Most helpful comment

@guolinke I have some great news! I was able to resolve this issue, but only after pivoting in my debugging strategy several times. I had a lot of trouble narrowing down the cause of the issue - I added a lot of std::cout debug but it did not help, partly because the errors that appeared were always very random. After struggling with getting valgrind to work with Java (and spark), I gave up on this approach. I then struggled to use address sanitizer with mmlspark to narrow down the problem, but still could not get it to work. I came up with a new strategy to reproduce the issue in native-only mode, without using mmlspark at all. After a lot of parameter tweaking, exporting data from the test in mmlspark and intense debugging, I was able to reproduce the issue! Not only that, I was able to run valgrind (without the issues I had with running it against Java), and I was able to see the following invalid write:

IM%% input_buffer_ size before SyncUpGlobalBestSplit: 96
%%IM SplitInfo size: 222
==4422== Invalid write of size 4
==4422==    at 0x63B1E2: memcpy (string3.h:53)
==4422==    by 0x63B1E2: CopyTo (split_info.hpp:56)
==4422==    by 0x63B1E2: SyncUpGlobalBestSplit (parallel_tree_learner.h:195)
==4422==    by 0x63B1E2: LightGBM::DataParallelTreeLearner<LightGBM::SerialTreeLearner>::FindBestSplitsFromHistograms(std::vector<signed char, std::allocator<signed char> > const&, bool) (data_parallel_tree_learner.cpp:242)
==4422==    by 0x631AD4: LightGBM::DataParallelTreeLearner<LightGBM::SerialTreeLearner>::FindBestSplits() (data_parallel_tree_learner.cpp:175)
==4422==    by 0x6543A2: LightGBM::SerialTreeLearner::Train(float const*, float const*) (serial_tree_learner.cpp:184)
==4422==    by 0x493247: LightGBM::GBDT::TrainOneIter(float const*, float const*) (gbdt.cpp:373)
==4422==    by 0x48D6CF: LightGBM::GBDT::Train(int, std::__cxx11::basic_string<char, std::char_traits<char>, std::allocator<char> > const&) (gbdt.cpp:252)
==4422==    by 0x45C572: LightGBM::Application::Train() (application.cpp:203)
==4422==    by 0x45B9B0: Run (application.h:86)
==4422==    by 0x45B9B0: main (main.cpp:15)

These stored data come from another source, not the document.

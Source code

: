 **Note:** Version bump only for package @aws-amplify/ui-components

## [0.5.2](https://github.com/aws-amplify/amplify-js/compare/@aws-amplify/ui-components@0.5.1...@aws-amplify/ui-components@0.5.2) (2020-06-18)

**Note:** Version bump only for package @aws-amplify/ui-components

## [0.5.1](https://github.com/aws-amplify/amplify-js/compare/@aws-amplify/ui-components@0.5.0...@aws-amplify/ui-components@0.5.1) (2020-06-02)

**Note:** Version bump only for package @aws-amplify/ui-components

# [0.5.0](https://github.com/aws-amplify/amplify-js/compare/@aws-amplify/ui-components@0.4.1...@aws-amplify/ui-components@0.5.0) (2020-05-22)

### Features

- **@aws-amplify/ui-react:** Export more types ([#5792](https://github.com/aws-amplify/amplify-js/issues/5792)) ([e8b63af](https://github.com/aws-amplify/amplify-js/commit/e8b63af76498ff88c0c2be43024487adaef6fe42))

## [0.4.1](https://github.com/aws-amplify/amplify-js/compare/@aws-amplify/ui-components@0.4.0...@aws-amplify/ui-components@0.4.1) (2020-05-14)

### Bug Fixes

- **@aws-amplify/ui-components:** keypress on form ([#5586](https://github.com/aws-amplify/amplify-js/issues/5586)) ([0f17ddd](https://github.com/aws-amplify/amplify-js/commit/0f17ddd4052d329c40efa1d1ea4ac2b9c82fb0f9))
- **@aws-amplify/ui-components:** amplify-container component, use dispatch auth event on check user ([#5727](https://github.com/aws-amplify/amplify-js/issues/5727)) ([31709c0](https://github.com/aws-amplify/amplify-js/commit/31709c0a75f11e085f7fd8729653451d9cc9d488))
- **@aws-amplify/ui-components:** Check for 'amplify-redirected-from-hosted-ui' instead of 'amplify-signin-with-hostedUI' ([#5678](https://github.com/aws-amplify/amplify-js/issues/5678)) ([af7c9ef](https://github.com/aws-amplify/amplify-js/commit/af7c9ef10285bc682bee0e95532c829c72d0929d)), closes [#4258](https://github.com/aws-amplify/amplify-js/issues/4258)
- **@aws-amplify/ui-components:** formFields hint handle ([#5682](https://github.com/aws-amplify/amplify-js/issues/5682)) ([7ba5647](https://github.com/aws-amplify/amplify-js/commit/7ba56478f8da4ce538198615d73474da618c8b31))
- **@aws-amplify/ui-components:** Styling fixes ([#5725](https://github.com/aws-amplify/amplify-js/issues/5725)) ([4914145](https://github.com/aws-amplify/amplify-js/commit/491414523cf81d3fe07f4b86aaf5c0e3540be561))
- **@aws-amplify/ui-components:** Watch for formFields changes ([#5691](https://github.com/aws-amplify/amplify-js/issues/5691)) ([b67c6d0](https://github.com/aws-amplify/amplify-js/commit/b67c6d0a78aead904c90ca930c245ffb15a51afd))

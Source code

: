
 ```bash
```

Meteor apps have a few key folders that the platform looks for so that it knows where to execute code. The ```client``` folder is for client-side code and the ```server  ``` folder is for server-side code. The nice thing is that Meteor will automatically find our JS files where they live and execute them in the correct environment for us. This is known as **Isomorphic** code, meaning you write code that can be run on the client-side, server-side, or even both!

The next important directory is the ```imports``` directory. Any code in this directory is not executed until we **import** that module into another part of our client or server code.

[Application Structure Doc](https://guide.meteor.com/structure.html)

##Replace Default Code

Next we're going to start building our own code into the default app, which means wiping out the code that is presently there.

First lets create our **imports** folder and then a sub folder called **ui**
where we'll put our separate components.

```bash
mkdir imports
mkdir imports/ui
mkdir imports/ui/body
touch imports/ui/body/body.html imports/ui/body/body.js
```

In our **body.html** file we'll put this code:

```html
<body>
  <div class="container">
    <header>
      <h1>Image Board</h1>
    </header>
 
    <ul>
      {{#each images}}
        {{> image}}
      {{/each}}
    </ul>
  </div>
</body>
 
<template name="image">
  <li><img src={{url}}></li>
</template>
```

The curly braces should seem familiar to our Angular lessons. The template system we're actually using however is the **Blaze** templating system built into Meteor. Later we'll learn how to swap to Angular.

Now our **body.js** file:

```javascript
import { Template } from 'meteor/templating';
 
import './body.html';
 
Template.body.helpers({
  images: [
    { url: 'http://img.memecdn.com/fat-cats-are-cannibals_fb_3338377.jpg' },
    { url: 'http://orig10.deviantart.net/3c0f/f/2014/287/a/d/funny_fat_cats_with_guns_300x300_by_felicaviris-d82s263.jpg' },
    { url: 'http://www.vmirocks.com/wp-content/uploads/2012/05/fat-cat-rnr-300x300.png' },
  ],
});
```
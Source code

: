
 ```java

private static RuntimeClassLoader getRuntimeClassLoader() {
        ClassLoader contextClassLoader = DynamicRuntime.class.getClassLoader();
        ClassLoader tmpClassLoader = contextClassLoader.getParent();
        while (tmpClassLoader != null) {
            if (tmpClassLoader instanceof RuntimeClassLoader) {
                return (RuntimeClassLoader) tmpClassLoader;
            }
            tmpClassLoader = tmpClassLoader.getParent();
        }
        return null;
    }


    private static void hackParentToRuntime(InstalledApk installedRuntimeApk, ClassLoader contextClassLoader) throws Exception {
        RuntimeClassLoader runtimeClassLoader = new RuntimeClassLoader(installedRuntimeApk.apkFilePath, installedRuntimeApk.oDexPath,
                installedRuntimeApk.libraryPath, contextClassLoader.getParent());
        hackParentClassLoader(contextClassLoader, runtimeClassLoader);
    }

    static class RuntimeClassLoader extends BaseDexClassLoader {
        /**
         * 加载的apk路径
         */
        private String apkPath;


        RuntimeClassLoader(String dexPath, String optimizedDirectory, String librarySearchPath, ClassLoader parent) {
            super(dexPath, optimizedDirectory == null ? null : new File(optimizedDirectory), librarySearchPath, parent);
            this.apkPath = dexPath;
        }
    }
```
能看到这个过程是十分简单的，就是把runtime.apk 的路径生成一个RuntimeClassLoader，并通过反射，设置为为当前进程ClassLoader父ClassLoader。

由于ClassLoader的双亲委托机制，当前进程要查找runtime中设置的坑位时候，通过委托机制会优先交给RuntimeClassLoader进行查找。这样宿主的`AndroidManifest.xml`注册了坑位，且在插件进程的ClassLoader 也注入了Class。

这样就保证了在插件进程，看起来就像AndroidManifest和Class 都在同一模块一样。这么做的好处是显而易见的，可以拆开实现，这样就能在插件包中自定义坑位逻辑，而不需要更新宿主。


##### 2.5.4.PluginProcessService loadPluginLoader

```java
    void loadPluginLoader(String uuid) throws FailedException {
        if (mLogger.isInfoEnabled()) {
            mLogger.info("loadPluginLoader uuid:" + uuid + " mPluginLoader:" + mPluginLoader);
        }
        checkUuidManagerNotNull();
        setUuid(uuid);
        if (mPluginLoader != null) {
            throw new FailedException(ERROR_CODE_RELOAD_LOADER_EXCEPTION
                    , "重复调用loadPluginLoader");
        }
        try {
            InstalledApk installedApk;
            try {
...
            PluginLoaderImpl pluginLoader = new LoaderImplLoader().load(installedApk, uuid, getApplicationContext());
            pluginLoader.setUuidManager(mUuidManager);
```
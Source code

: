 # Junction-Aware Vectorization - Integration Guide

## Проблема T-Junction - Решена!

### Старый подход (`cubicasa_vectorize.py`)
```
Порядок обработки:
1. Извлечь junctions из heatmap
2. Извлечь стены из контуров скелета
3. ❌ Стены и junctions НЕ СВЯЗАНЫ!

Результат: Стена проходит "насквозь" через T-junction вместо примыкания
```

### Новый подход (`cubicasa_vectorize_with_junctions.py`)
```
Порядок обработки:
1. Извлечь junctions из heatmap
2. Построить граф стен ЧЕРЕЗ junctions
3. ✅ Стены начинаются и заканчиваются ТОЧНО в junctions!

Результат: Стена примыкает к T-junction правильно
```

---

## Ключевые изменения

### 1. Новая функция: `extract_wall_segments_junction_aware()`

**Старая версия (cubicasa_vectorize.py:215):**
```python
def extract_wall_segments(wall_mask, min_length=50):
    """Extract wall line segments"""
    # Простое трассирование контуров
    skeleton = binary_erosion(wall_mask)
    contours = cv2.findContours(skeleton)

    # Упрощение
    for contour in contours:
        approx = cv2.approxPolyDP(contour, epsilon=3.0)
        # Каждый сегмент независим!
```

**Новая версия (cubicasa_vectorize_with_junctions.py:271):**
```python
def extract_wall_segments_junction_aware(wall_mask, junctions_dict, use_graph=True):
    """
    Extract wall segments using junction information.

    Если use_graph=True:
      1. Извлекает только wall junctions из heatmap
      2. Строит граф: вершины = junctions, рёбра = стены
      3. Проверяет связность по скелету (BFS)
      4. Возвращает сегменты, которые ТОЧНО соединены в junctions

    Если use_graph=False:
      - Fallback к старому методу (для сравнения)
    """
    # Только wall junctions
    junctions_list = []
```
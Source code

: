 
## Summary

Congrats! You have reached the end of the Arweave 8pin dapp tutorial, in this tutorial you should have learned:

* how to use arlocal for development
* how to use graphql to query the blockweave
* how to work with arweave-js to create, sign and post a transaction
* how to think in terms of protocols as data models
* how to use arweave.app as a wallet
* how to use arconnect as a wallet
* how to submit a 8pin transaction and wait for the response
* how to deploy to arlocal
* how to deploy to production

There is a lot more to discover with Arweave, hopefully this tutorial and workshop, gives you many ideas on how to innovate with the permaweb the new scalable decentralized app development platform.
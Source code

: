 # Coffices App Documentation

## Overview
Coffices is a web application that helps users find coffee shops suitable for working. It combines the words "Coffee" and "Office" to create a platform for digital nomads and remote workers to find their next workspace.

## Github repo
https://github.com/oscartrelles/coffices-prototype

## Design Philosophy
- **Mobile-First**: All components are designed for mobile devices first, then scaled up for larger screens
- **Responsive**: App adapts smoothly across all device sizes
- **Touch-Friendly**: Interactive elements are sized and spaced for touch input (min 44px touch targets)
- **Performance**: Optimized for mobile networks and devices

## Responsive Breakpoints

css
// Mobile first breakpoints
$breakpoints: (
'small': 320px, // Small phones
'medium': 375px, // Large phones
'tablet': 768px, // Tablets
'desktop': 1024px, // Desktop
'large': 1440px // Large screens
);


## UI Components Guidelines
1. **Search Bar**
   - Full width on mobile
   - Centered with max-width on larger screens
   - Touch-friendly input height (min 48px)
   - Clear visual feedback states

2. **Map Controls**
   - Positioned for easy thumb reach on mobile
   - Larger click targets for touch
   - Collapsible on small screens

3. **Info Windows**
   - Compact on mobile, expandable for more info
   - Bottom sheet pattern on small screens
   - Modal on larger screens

I found out that input_buffer_ was too small before calling SyncUpGlobalBestSplit, which caused the memory overwrite. Inserting the following code prior to calling SyncUpGlobalBestSplit fixed the memory issues for me:

  auto max_cat_threshold = this->config_->max_cat_threshold;
  int splitInfoSize = SplitInfo::Size(max_cat_threshold);
  if (input_buffer_.size() < splitInfoSize * 2) {
      input_buffer_.resize(splitInfoSize * 2);
  }
  SyncUpGlobalBestSplit(input_buffer_.data(), input_buffer_.data(), &smaller_best_split, &larger_best_split, this->config_->max_cat_threshold);

I validated this fixed both the native example and, after exporting the code to mmlspark, the mmlspark test. It is very satisfying to finally be able to resolve this memory corruption issue!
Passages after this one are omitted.